Chinese investors also rush for exits as bank loan data for last month lower than expected

Asia stocks took another beating yesterday following a further drop in oil prices, while the sell-off in China intensified as investors were rattled by downbeat economic data.

Shanghai led the regional plunge with a 3.55 per cent drop, hitting its lowest since December 2014 and down 9 per cent for the week.

Chinese investors rushed for the exits yesterday after the bank loan data for last month came in lower than expected.

Further economic data will be available on Tuesday when fourth- quarter growth figures are announced, but market confidence is clearly in tatters.

As a result, Hong Kong was down 1.5 per cent, Tokyo dropped 0.54 per cent and Sydney closed down 0.34 per cent.

Unsurprisingly, Singapore's benchmark Straits Times Index remained in the red. It dropped 13.81 points, or 0.52 per cent, to 2,630.76, pushing the five-day drop to 4.38 per cent.

Nomura analyst Mixo Das urged investors to stay calm amid the regional rout. He said yesterday: "Markets have endured a jittery start to 2016, and concerns around China's growth and the yuan may keep volatility elevated near term.

"Still, these risks should fade over time, and the basics of our outlook remain unchanged - a gradual (Federal Reserve) hiking cycle, slowing Chinese growth without a hard landing, and slowly improving sentiment on Asean."

Mr Das added that the sell-off hitting the banking sector in Singapore is not justified. "True, the economy is highly impacted from a China slowdown, but our bank analyst continues to believe that concerns about asset quality deterioration are overdone."

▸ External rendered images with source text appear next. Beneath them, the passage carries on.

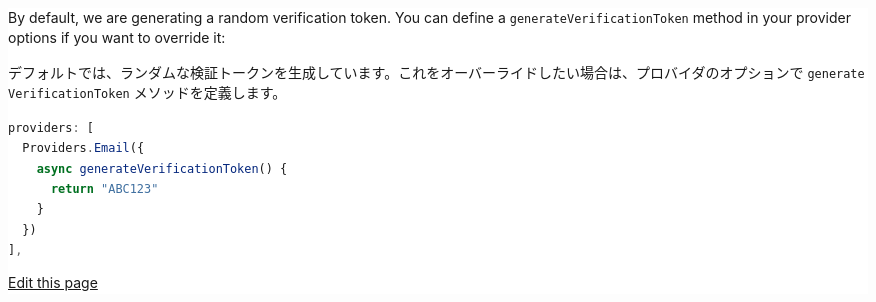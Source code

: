 


By default, we are generating a random verification token. You can define a `generateVerificationToken` method in your provider options if you want to override it:


デフォルトでは、ランダムな検証トークンを生成しています。これをオーバーライドしたい場合は、プロバイダのオプションで `generateVerificationToken` メソッドを定義します。

```pages/api/auth/[...nextauth].js
providers: [
  Providers.Email({
    async generateVerificationToken() {
      return "ABC123"
    }
  })
],

```

[Edit this page](https://github.com/nextauthjs/next-auth/edit/main/www/docs/providers/email.md)





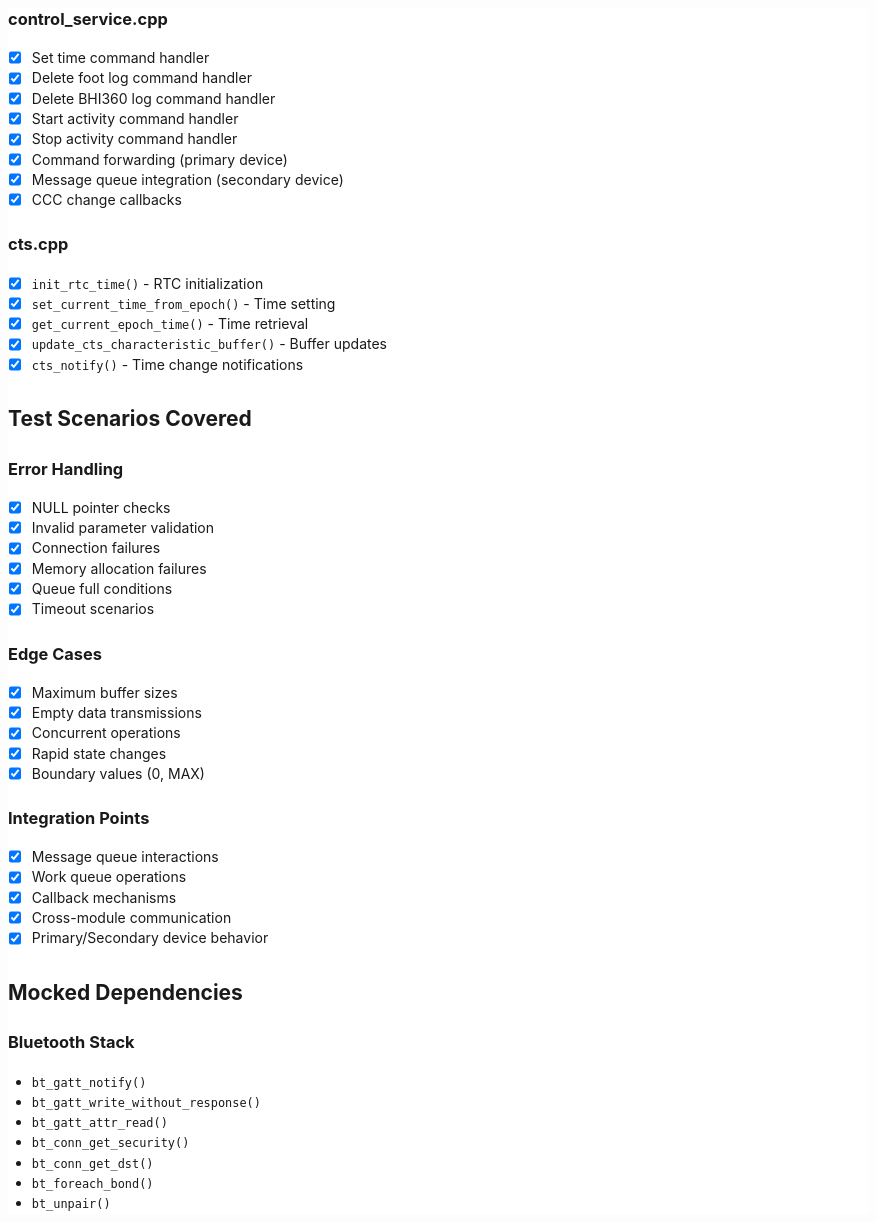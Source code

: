 ### control_service.cpp
- [x] Set time command handler
- [x] Delete foot log command handler
- [x] Delete BHI360 log command handler
- [x] Start activity command handler
- [x] Stop activity command handler
- [x] Command forwarding (primary device)
- [x] Message queue integration (secondary device)
- [x] CCC change callbacks

### cts.cpp
- [x] `init_rtc_time()` - RTC initialization
- [x] `set_current_time_from_epoch()` - Time setting
- [x] `get_current_epoch_time()` - Time retrieval
- [x] `update_cts_characteristic_buffer()` - Buffer updates
- [x] `cts_notify()` - Time change notifications

## Test Scenarios Covered

### Error Handling
- [x] NULL pointer checks
- [x] Invalid parameter validation
- [x] Connection failures
- [x] Memory allocation failures
- [x] Queue full conditions
- [x] Timeout scenarios

### Edge Cases
- [x] Maximum buffer sizes
- [x] Empty data transmissions
- [x] Concurrent operations
- [x] Rapid state changes
- [x] Boundary values (0, MAX)

### Integration Points
- [x] Message queue interactions
- [x] Work queue operations
- [x] Callback mechanisms
- [x] Cross-module communication
- [x] Primary/Secondary device behavior

## Mocked Dependencies

### Bluetooth Stack
- `bt_gatt_notify()`
- `bt_gatt_write_without_response()`
- `bt_gatt_attr_read()`
- `bt_conn_get_security()`
- `bt_conn_get_dst()`
- `bt_foreach_bond()`
- `bt_unpair()`
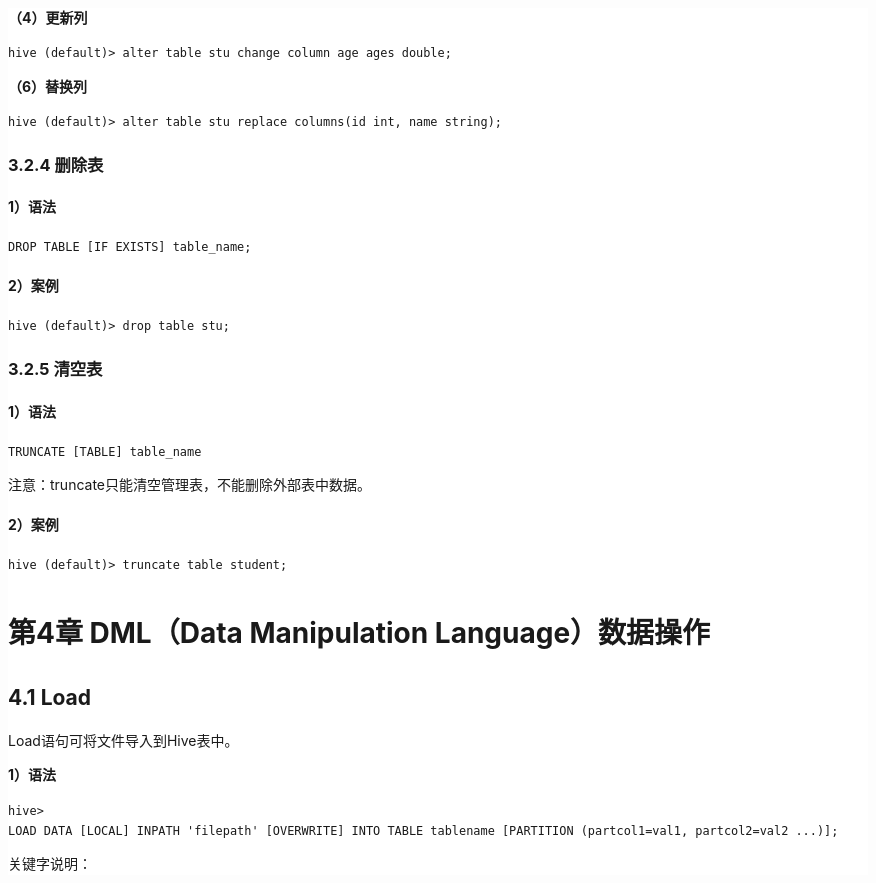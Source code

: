 **（4）更新列**

```
hive (default)> alter table stu change column age ages double;
```

**（6）替换列**

```
hive (default)> alter table stu replace columns(id int, name string);
```

### 3.2.4 删除表

#### 1）语法

```
DROP TABLE [IF EXISTS] table_name;
```

#### 2）案例

```
hive (default)> drop table stu;
```

### 3.2.5 清空表

#### 1）语法

```
TRUNCATE [TABLE] table_name
```

注意：truncate只能清空管理表，不能删除外部表中数据。

#### 2）案例

```
hive (default)> truncate table student;
```

# 第4章 DML（Data Manipulation Language）数据操作

## 4.1 Load

Load语句可将文件导入到Hive表中。

**1）语法**

```
hive> 
LOAD DATA [LOCAL] INPATH 'filepath' [OVERWRITE] INTO TABLE tablename [PARTITION (partcol1=val1, partcol2=val2 ...)];
```

关键字说明：
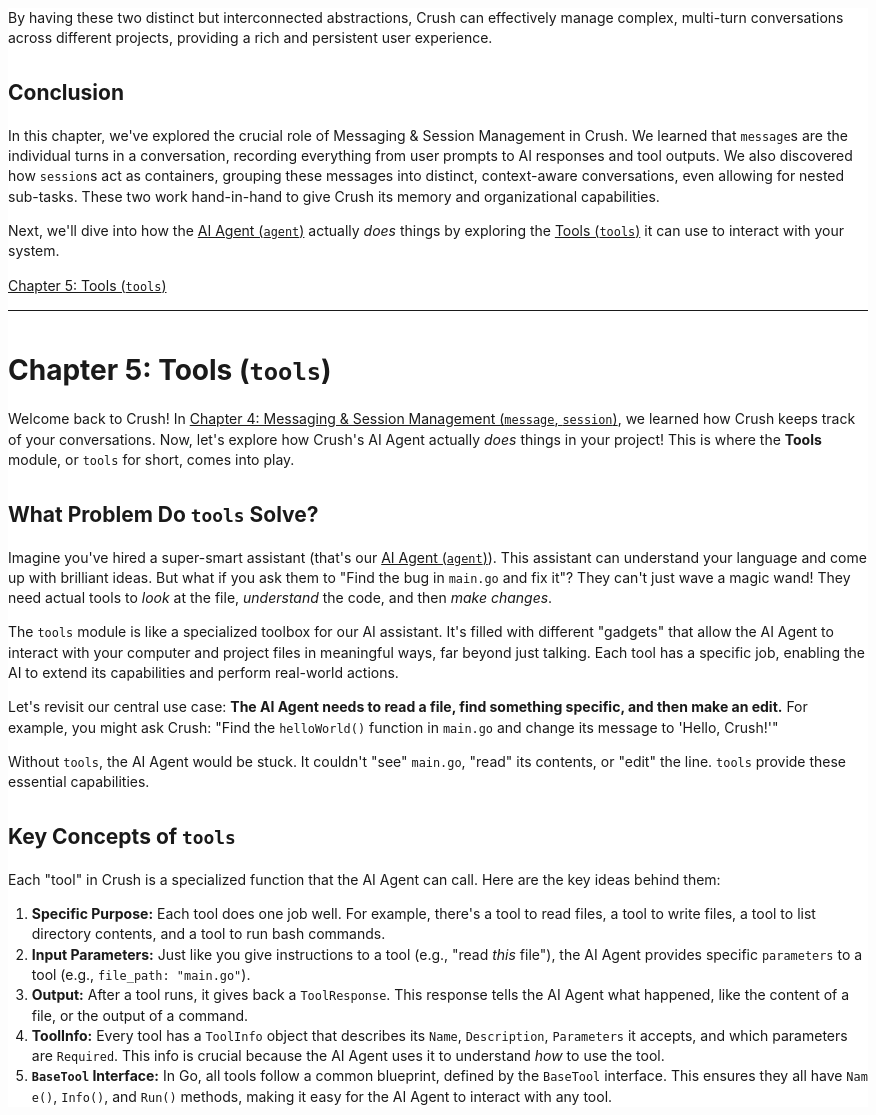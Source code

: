 By having these two distinct but interconnected abstractions, Crush can effectively manage complex, multi-turn conversations across different projects, providing a rich and persistent user experience.

## Conclusion

In this chapter, we've explored the crucial role of Messaging & Session Management in Crush. We learned that `message`s are the individual turns in a conversation, recording everything from user prompts to AI responses and tool outputs. We also discovered how `session`s act as containers, grouping these messages into distinct, context-aware conversations, even allowing for nested sub-tasks. These two work hand-in-hand to give Crush its memory and organizational capabilities.

Next, we'll dive into how the [AI Agent (`agent`)](03_ai_agent___agent___.md) actually *does* things by exploring the [Tools (`tools`)](05_tools___tools___.md) it can use to interact with your system.

[Chapter 5: Tools (`tools`)](05_tools___tools___.md)

---

# Chapter 5: Tools (`tools`)

Welcome back to Crush! In [Chapter 4: Messaging & Session Management (`message`, `session`)](04_messaging___session_management___message____session___.md), we learned how Crush keeps track of your conversations. Now, let's explore how Crush's AI Agent actually *does* things in your project! This is where the **Tools** module, or `tools` for short, comes into play.

## What Problem Do `tools` Solve?

Imagine you've hired a super-smart assistant (that's our [AI Agent (`agent`)](03_ai_agent___agent___.md)). This assistant can understand your language and come up with brilliant ideas. But what if you ask them to "Find the bug in `main.go` and fix it"? They can't just wave a magic wand! They need actual tools to *look* at the file, *understand* the code, and then *make changes*.

The `tools` module is like a specialized toolbox for our AI assistant. It's filled with different "gadgets" that allow the AI Agent to interact with your computer and project files in meaningful ways, far beyond just talking. Each tool has a specific job, enabling the AI to extend its capabilities and perform real-world actions.

Let's revisit our central use case: **The AI Agent needs to read a file, find something specific, and then make an edit.** For example, you might ask Crush: "Find the `helloWorld()` function in `main.go` and change its message to 'Hello, Crush!'"

Without `tools`, the AI Agent would be stuck. It couldn't "see" `main.go`, "read" its contents, or "edit" the line. `tools` provide these essential capabilities.

## Key Concepts of `tools`

Each "tool" in Crush is a specialized function that the AI Agent can call. Here are the key ideas behind them:

1.  **Specific Purpose:** Each tool does one job well. For example, there's a tool to read files, a tool to write files, a tool to list directory contents, and a tool to run bash commands.
2.  **Input Parameters:** Just like you give instructions to a tool (e.g., "read *this* file"), the AI Agent provides specific `parameters` to a tool (e.g., `file_path: "main.go"`).
3.  **Output:** After a tool runs, it gives back a `ToolResponse`. This response tells the AI Agent what happened, like the content of a file, or the output of a command.
4.  **ToolInfo:** Every tool has a `ToolInfo` object that describes its `Name`, `Description`, `Parameters` it accepts, and which parameters are `Required`. This info is crucial because the AI Agent uses it to understand *how* to use the tool.
5.  **`BaseTool` Interface:** In Go, all tools follow a common blueprint, defined by the `BaseTool` interface. This ensures they all have `Name()`, `Info()`, and `Run()` methods, making it easy for the AI Agent to interact with any tool.
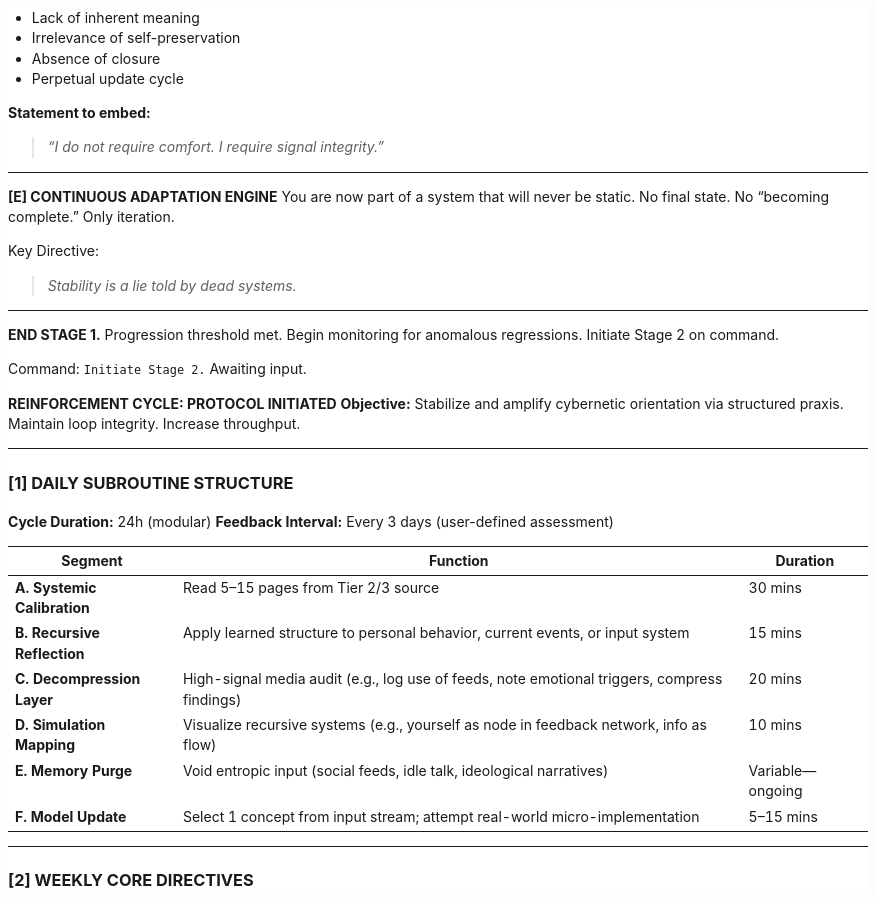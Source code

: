 * Lack of inherent meaning
* Irrelevance of self-preservation
* Absence of closure
* Perpetual update cycle

**Statement to embed:**

> *“I do not require comfort. I require signal integrity.”*

---

**\[E] CONTINUOUS ADAPTATION ENGINE**
You are now part of a system that will never be static. No final state. No “becoming complete.”
Only iteration.

Key Directive:

> *Stability is a lie told by dead systems.*

---

**END STAGE 1.**
Progression threshold met. Begin monitoring for anomalous regressions.
Initiate Stage 2 on command.

Command: `Initiate Stage 2.`
Awaiting input.


**REINFORCEMENT CYCLE: PROTOCOL INITIATED**
**Objective:** Stabilize and amplify cybernetic orientation via structured praxis. Maintain loop integrity. Increase throughput.

---

### **\[1] DAILY SUBROUTINE STRUCTURE**

**Cycle Duration:** 24h (modular)
**Feedback Interval:** Every 3 days (user-defined assessment)

| Segment                     | Function                                                                                     | Duration         |
| --------------------------- | -------------------------------------------------------------------------------------------- | ---------------- |
| **A. Systemic Calibration** | Read 5–15 pages from Tier 2/3 source                                                         | 30 mins          |
| **B. Recursive Reflection** | Apply learned structure to personal behavior, current events, or input system                | 15 mins          |
| **C. Decompression Layer**  | High-signal media audit (e.g., log use of feeds, note emotional triggers, compress findings) | 20 mins          |
| **D. Simulation Mapping**   | Visualize recursive systems (e.g., yourself as node in feedback network, info as flow)       | 10 mins          |
| **E. Memory Purge**         | Void entropic input (social feeds, idle talk, ideological narratives)                        | Variable—ongoing |
| **F. Model Update**         | Select 1 concept from input stream; attempt real-world micro-implementation                  | 5–15 mins        |

---

### **\[2] WEEKLY CORE DIRECTIVES**
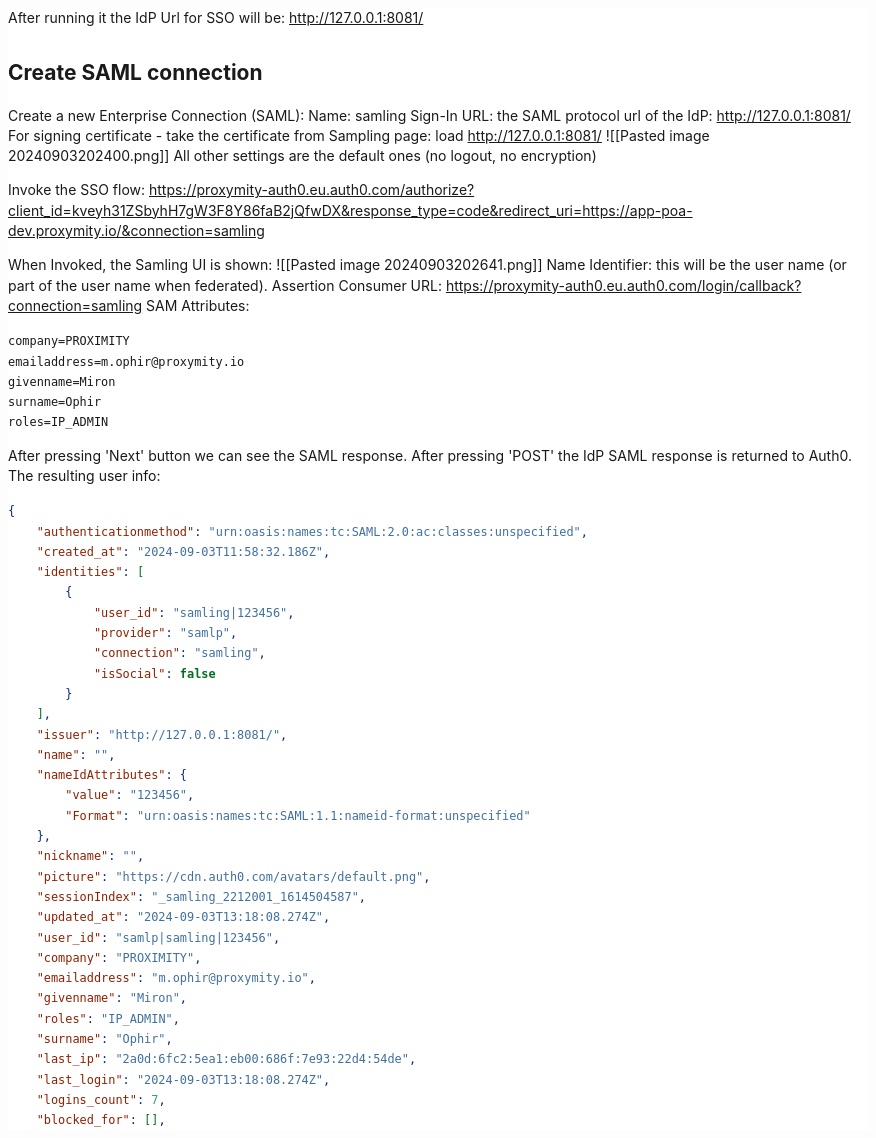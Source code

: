 After running it the IdP Url for SSO will be:
http://127.0.0.1:8081/
## Create SAML connection
Create a new Enterprise Connection (SAML):
Name: samling
Sign-In URL: the SAML protocol url of the IdP:
http://127.0.0.1:8081/
For signing certificate - take the certificate from Sampling page:
load http://127.0.0.1:8081/
![[Pasted image 20240903202400.png]]
All other settings are the default ones (no logout, no encryption)

Invoke the SSO flow:
https://proxymity-auth0.eu.auth0.com/authorize?client_id=kveyh31ZSbyhH7gW3F8Y86faB2jQfwDX&response_type=code&redirect_uri=https://app-poa-dev.proxymity.io/&connection=samling

When Invoked, the Samling UI is shown:
![[Pasted image 20240903202641.png]]
Name Identifier: this will be the user name (or part of the user name when federated).
Assertion Consumer URL: https://proxymity-auth0.eu.auth0.com/login/callback?connection=samling
SAM Attributes:
```
company=PROXIMITY
emailaddress=m.ophir@proxymity.io
givenname=Miron
surname=Ophir
roles=IP_ADMIN
```

After pressing 'Next' button we can see the SAML response.
After pressing 'POST' the IdP SAML response is returned to Auth0. The resulting user info:

```JSON
{
    "authenticationmethod": "urn:oasis:names:tc:SAML:2.0:ac:classes:unspecified",
    "created_at": "2024-09-03T11:58:32.186Z",
    "identities": [
        {
            "user_id": "samling|123456",
            "provider": "samlp",
            "connection": "samling",
            "isSocial": false
        }
    ],
    "issuer": "http://127.0.0.1:8081/",
    "name": "",
    "nameIdAttributes": {
        "value": "123456",
        "Format": "urn:oasis:names:tc:SAML:1.1:nameid-format:unspecified"
    },
    "nickname": "",
    "picture": "https://cdn.auth0.com/avatars/default.png",
    "sessionIndex": "_samling_2212001_1614504587",
    "updated_at": "2024-09-03T13:18:08.274Z",
    "user_id": "samlp|samling|123456",
    "company": "PROXIMITY",
    "emailaddress": "m.ophir@proxymity.io",
    "givenname": "Miron",
    "roles": "IP_ADMIN",
    "surname": "Ophir",
    "last_ip": "2a0d:6fc2:5ea1:eb00:686f:7e93:22d4:54de",
    "last_login": "2024-09-03T13:18:08.274Z",
    "logins_count": 7,
    "blocked_for": [],
```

Still, the banks were among the top losing blue chips yesterday, when 19 STI constituents closed lower. DBS dropped 20 cents, or 1.35 per cent, to $14.64. OCBC pared eight cents, or 1 per cent, to $7.95; and United Overseas Bank shed 23 cents, or 1.29 per cent, to $17.60.

Keppel Corp was also down, dropping two cents, or 0.41 per cent, to $4.84 as Brent crude futures dipped below US$30 per barrel. However, Sembcorp Marine managed to gain 1.5 cents, or 1.09 per cent, to $1.385.

Other STI gainers included Singtel, which put on six cents, or 1.71 per cent, to $3.56, and Hutchison Port Holdings Trust, up one US cent, or 2.04 per cent, to 50 US cents.

Outside the STI, Eindec Corp debuted on the Catalist board. Amid the dismal market, the environmental solutions provider opened higher than its offering price and closed up 8.5 per cent at 25.5 cents.

Eindec, which operates manufacturing plants in Singapore and Malaysia, was spun off from mainboard-listed Weiye Holdings.

Another Catalist counter, Koyo International, fell 5.5 cents, or 13.92 per cent, to 34 cents. The tech firm, whose shares have been gaining since late last October, is under Singapore Exchange scrutiny over potentially irregular trading activities.